The other day a friend was commenting on a funny post I made on Facebook, and he made the observation that most of what we see on Facebook is not true life. I mean, sure, I shared a candid moment, but it was mostly for laughs. It was not a “real” bad day. He said he wished he could design something where people would just share their truth, instead of the highlight reel we typically show on Instagram and Facebook. I realized he was probably onto something there. We all know this is true, most of us don’t post make up free selfies (except on R+F Go Naked day – and I can’t lie. Mine was all filtered up). We don’t post about the mornings we lose our shit and scream at our kids. We never tell about when we forget to show up to be class reader for our 2nd grader, or when we don’t speak to our families, or deal with an addiction, or mental health, or have a falling out with a friend or are just really, really in the ditch of depression. I’ve been in that ditch, more than once, and I’ve never told my story. I’m not saying we should share every single moment of our lives. Have you seen the movie The Circle? No thank you Emma Watson. There is such a thing as over-sharing (you all know someone who does it). But Brene Brown has a really good theory about when it’s ok to share the gritty things with the world at large. The litmus test is that if you are looking for your healing from the act of sharing – it’s not time. If it infringes on someone else’s privacy, even your child’s, and you don’t have their permission – it’s not time. If you’re seeking validation of who you are or how you feel – it’s not time. But if you can pass this test, and still have that quiet voice inside that says “it’s time to share”, then you can and should do it. It’s a voice I’ve been ignoring for a long time.

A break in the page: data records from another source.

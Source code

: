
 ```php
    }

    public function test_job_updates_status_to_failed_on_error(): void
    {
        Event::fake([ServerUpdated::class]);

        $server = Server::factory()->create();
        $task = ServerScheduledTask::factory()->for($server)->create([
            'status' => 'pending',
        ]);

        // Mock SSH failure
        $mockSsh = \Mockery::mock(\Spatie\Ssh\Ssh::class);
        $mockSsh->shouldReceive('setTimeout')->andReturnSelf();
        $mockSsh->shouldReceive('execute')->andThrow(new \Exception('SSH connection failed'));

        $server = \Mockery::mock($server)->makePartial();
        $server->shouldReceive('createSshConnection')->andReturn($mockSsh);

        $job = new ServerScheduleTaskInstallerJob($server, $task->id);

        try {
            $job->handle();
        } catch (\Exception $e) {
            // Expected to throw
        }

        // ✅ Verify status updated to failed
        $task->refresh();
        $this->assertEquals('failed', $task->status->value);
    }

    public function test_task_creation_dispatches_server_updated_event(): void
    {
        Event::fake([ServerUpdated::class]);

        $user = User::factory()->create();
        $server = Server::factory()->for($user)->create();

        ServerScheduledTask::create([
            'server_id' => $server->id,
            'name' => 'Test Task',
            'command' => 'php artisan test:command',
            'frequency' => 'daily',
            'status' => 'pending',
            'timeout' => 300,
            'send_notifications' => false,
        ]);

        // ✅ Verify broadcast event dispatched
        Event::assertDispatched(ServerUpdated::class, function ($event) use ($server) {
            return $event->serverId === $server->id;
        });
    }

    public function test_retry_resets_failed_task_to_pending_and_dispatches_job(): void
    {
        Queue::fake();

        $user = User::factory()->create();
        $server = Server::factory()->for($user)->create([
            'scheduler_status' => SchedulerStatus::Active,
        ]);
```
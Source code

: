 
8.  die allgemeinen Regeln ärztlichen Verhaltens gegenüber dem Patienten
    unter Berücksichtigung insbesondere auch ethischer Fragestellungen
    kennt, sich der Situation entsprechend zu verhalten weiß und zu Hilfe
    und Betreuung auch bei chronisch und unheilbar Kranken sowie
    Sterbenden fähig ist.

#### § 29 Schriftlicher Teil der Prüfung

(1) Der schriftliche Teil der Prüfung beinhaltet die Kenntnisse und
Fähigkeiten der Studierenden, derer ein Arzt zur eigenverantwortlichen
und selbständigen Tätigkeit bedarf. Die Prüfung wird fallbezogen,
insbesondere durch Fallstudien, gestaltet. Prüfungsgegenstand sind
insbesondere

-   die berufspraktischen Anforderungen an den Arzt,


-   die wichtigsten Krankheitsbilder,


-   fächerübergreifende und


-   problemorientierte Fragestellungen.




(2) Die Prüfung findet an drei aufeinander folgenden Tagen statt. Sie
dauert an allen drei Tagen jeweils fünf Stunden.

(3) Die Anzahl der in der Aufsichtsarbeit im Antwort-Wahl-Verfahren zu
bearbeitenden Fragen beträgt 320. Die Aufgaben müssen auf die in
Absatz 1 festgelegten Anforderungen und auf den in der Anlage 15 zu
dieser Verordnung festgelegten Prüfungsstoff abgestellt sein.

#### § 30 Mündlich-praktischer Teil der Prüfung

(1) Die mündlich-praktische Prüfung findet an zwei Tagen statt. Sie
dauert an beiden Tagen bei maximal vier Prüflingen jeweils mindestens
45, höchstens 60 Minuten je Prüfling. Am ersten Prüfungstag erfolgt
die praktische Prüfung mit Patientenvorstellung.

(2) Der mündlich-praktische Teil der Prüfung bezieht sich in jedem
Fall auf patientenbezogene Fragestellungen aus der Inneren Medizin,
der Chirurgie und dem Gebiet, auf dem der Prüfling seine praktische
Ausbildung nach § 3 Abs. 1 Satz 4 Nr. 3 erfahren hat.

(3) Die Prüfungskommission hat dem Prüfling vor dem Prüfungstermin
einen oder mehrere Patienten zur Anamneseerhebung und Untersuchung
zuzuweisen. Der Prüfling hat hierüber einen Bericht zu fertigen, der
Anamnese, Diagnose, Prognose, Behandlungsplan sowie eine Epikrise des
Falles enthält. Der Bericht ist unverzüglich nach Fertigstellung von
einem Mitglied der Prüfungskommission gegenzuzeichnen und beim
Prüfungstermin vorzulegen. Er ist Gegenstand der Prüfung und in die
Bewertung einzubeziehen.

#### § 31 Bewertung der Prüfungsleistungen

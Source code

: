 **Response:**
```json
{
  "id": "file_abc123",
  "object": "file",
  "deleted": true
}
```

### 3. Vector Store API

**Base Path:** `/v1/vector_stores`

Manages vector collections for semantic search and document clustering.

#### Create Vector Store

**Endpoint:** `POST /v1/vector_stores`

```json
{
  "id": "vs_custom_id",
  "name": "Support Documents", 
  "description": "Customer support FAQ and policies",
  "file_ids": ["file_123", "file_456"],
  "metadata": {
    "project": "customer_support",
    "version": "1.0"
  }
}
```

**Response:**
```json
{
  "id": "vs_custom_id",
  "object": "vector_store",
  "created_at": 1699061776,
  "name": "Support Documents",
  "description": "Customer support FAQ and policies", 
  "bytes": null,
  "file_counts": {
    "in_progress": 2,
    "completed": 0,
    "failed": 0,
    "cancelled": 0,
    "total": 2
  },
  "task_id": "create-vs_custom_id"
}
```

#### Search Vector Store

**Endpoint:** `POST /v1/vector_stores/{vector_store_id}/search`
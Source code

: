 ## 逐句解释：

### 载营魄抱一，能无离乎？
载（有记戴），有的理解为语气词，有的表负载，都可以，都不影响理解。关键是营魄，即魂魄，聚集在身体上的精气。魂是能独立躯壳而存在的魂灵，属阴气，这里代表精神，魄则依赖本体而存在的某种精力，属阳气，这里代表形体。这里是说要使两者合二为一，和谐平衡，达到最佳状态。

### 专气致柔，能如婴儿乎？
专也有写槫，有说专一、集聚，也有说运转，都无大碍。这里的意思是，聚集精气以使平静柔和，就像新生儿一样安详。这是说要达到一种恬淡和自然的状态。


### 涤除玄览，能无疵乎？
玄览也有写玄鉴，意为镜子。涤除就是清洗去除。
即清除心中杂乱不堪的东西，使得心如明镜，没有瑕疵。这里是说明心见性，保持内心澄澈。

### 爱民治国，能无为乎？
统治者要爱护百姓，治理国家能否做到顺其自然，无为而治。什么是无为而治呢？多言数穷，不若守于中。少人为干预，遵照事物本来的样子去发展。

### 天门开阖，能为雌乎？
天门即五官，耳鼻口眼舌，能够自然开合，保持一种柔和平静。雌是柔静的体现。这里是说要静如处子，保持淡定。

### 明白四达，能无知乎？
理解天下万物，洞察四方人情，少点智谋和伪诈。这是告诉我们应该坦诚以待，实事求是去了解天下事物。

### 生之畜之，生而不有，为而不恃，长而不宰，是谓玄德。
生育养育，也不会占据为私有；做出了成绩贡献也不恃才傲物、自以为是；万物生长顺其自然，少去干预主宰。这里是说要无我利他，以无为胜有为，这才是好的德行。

                I have a t-shirt that simply says “We Can Do Hard Things”. It’s my quiet reminder that I don’t give myself enough credit. And I find lately that most of my Sheroes are women who do hard things. They say hard things. They speak truth and they tell people as much as they can wisely share. Because it matters that we tell our stories. I’ve needed to hear theirs. I’ve needed to know what they learned. They made me think. They challenged me. They showed me a bigger world and a better way. Their passions ignited something in me. Glennon Melton, AbbyWambach, Anne Voskamp, Beth Moore, Luvvie Ajayi,  Ellen Degeneres, Patty Griffin, Indigo Girls,Danielle Walker, Melissa Hartwig, and my imaginary best friend of course, JenHatmaker. They have suffered some for their honesty, but they do it anyway. In these years of my life where I have felt down, when I didn’t write, when I didn’t take care of myself, their words in blogs, books, twitter, poetry, song, whatever medium God gifted them with….they used them to lift me up. They sent them out into the world, knowing they weren’t alone in what they struggled with or were passionate about and that someone, somewhere, might need to hear them. That someone was me.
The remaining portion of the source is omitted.